On which positions on the Patriots are most concerning: “When you look at the offensive line, it’s got to be some questions [about] the depth of the offensive line. Anytime you get rid of a guy like Logan Mankins — and maybe he’s not the same pass protector that he once was, but obviously the best offensive lineman. The inconsistency of Nate Solder and those guys — you have one of the best quarterbacks in the league, and I just don’t understand how you can make yourself a better offensive line by getting rid of the guy that’s been the staple of the offensive line for so many years. But that’s not my decision. That’s part of it, they have to move forward.
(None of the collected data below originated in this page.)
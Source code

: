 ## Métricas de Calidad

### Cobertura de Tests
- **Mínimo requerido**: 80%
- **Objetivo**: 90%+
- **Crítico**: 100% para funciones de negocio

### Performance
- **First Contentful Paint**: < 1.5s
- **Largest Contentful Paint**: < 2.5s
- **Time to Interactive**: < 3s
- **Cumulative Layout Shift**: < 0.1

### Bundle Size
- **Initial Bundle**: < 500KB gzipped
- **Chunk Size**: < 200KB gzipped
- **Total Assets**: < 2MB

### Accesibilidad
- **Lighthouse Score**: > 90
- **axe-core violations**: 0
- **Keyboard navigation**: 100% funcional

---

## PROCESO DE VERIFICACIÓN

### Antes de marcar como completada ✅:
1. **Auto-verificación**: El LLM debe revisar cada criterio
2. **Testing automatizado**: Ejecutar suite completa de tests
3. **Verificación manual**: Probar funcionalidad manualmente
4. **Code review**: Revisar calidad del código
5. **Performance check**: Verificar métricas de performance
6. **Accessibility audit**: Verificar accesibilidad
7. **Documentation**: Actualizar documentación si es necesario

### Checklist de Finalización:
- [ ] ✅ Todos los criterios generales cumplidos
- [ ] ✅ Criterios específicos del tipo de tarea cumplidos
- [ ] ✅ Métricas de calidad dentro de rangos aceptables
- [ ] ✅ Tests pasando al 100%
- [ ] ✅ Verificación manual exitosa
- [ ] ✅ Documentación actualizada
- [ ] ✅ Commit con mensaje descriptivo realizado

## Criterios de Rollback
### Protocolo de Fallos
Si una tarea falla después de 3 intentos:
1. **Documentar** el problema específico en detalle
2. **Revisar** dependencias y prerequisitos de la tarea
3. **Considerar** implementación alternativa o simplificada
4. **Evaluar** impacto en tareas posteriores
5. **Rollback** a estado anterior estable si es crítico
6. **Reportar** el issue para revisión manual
“When I look at it, I look at the depth at the wide receiver position. Still a lot of unproven guys. Danny Amendola, he has to prove that he can stay healthy. Some of those young guys, they have to step up. Brandon LaFell, he was brought in here to make a difference, let’s see if he shows up.
“I also think the depth at the linebacker position.”
On the Patriots’ outlook: “It’s one of those things, you look at the quarterback position, and Tom, he’s been absolutely fantastic throughout his career. I think when you surround that with some guys coming back off injuries on the defense, you add a couple of pieces here and there, and I think you would have to put them along with the Denver Broncos as the two favorites in the AFC.
“[Bill] Belichick — we haven’t even talked about Belichick and his ability to coach and get those guys playing. Every year there’s always a couple of guys that kind of stand out and that you don’t really expect great performances from. I think every year you’ll find a guy like that. I look for Devin McCourty to step up and become more a leader. But the addition of Darrelle Revis and [Brandon] Browner when he comes back off his suspension, that’s going to be huge.”
On which team should provide the biggest challenge in the AFC East: “The one team is the Jets. The Jets, with Rex Ryan, he’s not afraid of Bill and Tom. He’s always going to put a good defensive game plan. It comes down, for them, the play of Geno Smith. He has to play well. He has to perform on a consistent basis. He either plays great or he plays terrible. They need to find some type of in between, not so extreme, with Geno. If they can get good, consistent quarterback play — I know they have Michael Vick backing him up, and who knows what happens with that situation. But they’re always going to have a good defense and they’re always going to compete. So if I had to pick one team, it would be the Jets.”